━━━ Input records
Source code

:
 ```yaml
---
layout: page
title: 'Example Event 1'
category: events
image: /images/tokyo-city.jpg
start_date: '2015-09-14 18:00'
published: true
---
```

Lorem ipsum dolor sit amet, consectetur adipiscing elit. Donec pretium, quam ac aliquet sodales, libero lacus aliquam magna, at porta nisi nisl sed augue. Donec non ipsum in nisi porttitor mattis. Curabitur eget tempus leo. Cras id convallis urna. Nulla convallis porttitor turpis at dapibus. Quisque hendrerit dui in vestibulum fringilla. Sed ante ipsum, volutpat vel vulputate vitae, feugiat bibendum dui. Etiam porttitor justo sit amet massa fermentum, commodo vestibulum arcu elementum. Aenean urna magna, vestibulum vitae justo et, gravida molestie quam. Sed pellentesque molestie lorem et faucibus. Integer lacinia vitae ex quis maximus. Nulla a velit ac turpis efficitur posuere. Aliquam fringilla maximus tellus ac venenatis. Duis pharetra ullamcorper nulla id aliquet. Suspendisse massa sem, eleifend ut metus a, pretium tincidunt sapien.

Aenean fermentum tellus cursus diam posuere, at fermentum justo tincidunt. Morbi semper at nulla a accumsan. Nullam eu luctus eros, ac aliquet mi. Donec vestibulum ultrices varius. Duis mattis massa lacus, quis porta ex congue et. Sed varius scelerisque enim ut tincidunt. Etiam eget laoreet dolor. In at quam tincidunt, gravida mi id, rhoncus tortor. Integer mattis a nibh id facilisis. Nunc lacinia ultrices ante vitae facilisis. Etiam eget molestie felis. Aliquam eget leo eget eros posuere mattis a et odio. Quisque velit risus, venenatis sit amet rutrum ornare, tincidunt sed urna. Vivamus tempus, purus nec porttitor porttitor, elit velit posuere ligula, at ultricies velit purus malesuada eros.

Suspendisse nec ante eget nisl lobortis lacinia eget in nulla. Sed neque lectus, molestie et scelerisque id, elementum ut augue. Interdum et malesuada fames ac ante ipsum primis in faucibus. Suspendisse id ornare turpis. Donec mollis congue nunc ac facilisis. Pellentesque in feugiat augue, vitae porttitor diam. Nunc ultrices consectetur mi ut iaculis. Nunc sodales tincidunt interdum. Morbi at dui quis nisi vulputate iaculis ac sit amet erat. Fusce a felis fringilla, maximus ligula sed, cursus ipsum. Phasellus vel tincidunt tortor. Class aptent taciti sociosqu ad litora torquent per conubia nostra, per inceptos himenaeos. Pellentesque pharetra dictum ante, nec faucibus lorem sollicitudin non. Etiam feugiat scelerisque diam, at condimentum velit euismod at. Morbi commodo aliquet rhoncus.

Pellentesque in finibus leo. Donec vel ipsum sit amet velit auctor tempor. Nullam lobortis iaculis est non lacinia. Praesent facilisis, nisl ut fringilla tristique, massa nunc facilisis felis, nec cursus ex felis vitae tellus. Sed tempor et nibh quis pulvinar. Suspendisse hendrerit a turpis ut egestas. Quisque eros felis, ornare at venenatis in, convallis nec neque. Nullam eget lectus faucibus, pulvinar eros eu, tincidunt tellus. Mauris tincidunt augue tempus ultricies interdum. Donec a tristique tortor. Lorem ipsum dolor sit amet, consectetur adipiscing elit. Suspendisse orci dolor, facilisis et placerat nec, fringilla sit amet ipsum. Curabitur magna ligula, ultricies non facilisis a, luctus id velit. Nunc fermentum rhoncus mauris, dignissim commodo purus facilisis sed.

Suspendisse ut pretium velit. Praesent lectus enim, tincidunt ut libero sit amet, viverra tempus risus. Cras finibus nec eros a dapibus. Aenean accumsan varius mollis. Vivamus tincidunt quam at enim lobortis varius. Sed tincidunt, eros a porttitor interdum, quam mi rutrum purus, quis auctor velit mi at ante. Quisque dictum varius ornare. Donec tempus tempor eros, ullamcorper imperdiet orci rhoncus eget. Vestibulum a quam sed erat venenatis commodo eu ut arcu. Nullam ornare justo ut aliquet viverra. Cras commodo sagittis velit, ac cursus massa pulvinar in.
━━━━━━
* **Activity**
Without changing anything, repeat every record above.

* **Written response**
Source code

:
 ```yaml
---
layout: page
title: 'Example Event 1'
category: events
image: /images/tokyo-city.jpg
start_date: '2015-09-14 18:00'
published: true
---
```

Lorem ipsum dolor sit amet, consectetur adipiscing elit. Donec pretium, quam ac aliquet sodales, libero lacus aliquam magna, at porta nisi nisl sed augue. Donec non ipsum in nisi porttitor mattis. Curabitur eget tempus leo. Cras id convallis urna. Nulla convallis porttitor turpis at dapibus. Quisque hendrerit dui in vestibulum fringilla. Sed ante ipsum, volutpat vel vulputate vitae, feugiat bibendum dui. Etiam porttitor justo sit amet massa fermentum, commodo vestibulum arcu elementum. Aenean urna magna, vestibulum vitae justo et, gravida molestie quam. Sed pellentesque molestie lorem et faucibus. Integer lacinia vitae ex quis maximus. Nulla a velit ac turpis efficitur posuere. Aliquam fringilla maximus tellus ac venenatis. Duis pharetra ullamcorper nulla id aliquet. Suspendisse massa sem, eleifend ut metus a, pretium tincidunt sapien.

Aenean fermentum tellus cursus diam posuere, at fermentum justo tincidunt. Morbi semper at nulla a accumsan. Nullam eu luctus eros, ac aliquet mi. Donec vestibulum ultrices varius. Duis mattis massa lacus, quis porta ex congue et. Sed varius scelerisque enim ut tincidunt. Etiam eget laoreet dolor. In at quam tincidunt, gravida mi id, rhoncus tortor. Integer mattis a nibh id facilisis. Nunc lacinia ultrices ante vitae facilisis. Etiam eget molestie felis. Aliquam eget leo eget eros posuere mattis a et odio. Quisque velit risus, venenatis sit amet rutrum ornare, tincidunt sed urna. Vivamus tempus, purus nec porttitor porttitor, elit velit posuere ligula, at ultricies velit purus malesuada eros.

Suspendisse nec ante eget nisl lobortis lacinia eget in nulla. Sed neque lectus, molestie et scelerisque id, elementum ut augue. Interdum et malesuada fames ac ante ipsum primis in faucibus. Suspendisse id ornare turpis. Donec mollis congue nunc ac facilisis. Pellentesque in feugiat augue, vitae porttitor diam. Nunc ultrices consectetur mi ut iaculis. Nunc sodales tincidunt interdum. Morbi at dui quis nisi vulputate iaculis ac sit amet erat. Fusce a felis fringilla, maximus ligula sed, cursus ipsum. Phasellus vel tincidunt tortor. Class aptent taciti sociosqu ad litora torquent per conubia nostra, per inceptos himenaeos. Pellentesque pharetra dictum ante, nec faucibus lorem sollicitudin non. Etiam feugiat scelerisque diam, at condimentum velit euismod at. Morbi commodo aliquet rhoncus.

Pellentesque in finibus leo. Donec vel ipsum sit amet velit auctor tempor. Nullam lobortis iaculis est non lacinia. Praesent facilisis, nisl ut fringilla tristique, massa nunc facilisis felis, nec cursus ex felis vitae tellus. Sed tempor et nibh quis pulvinar. Suspendisse hendrerit a turpis ut egestas. Quisque eros felis, ornare at venenatis in, convallis nec neque. Nullam eget lectus faucibus, pulvinar eros eu, tincidunt tellus. Mauris tincidunt augue tempus ultricies interdum. Donec a tristique tortor. Lorem ipsum dolor sit amet, consectetur adipiscing elit. Suspendisse orci dolor, facilisis et placerat nec, fringilla sit amet ipsum. Curabitur magna ligula, ultricies non facilisis a, luctus id velit. Nunc fermentum rhoncus mauris, dignissim commodo purus facilisis sed.

Suspendisse ut pretium velit. Praesent lectus enim, tincidunt ut libero sit amet, viverra tempus risus. Cras finibus nec eros a dapibus. Aenean accumsan varius mollis. Vivamus tincidunt quam at enim lobortis varius. Sed tincidunt, eros a porttitor interdum, quam mi rutrum purus, quis auctor velit mi at ante. Quisque dictum varius ornare. Donec tempus tempor eros, ullamcorper imperdiet orci rhoncus eget. Vestibulum a quam sed erat venenatis commodo eu ut arcu. Nullam ornare justo ut aliquet viverra. Cras commodo sagittis velit, ac cursus massa pulvinar in.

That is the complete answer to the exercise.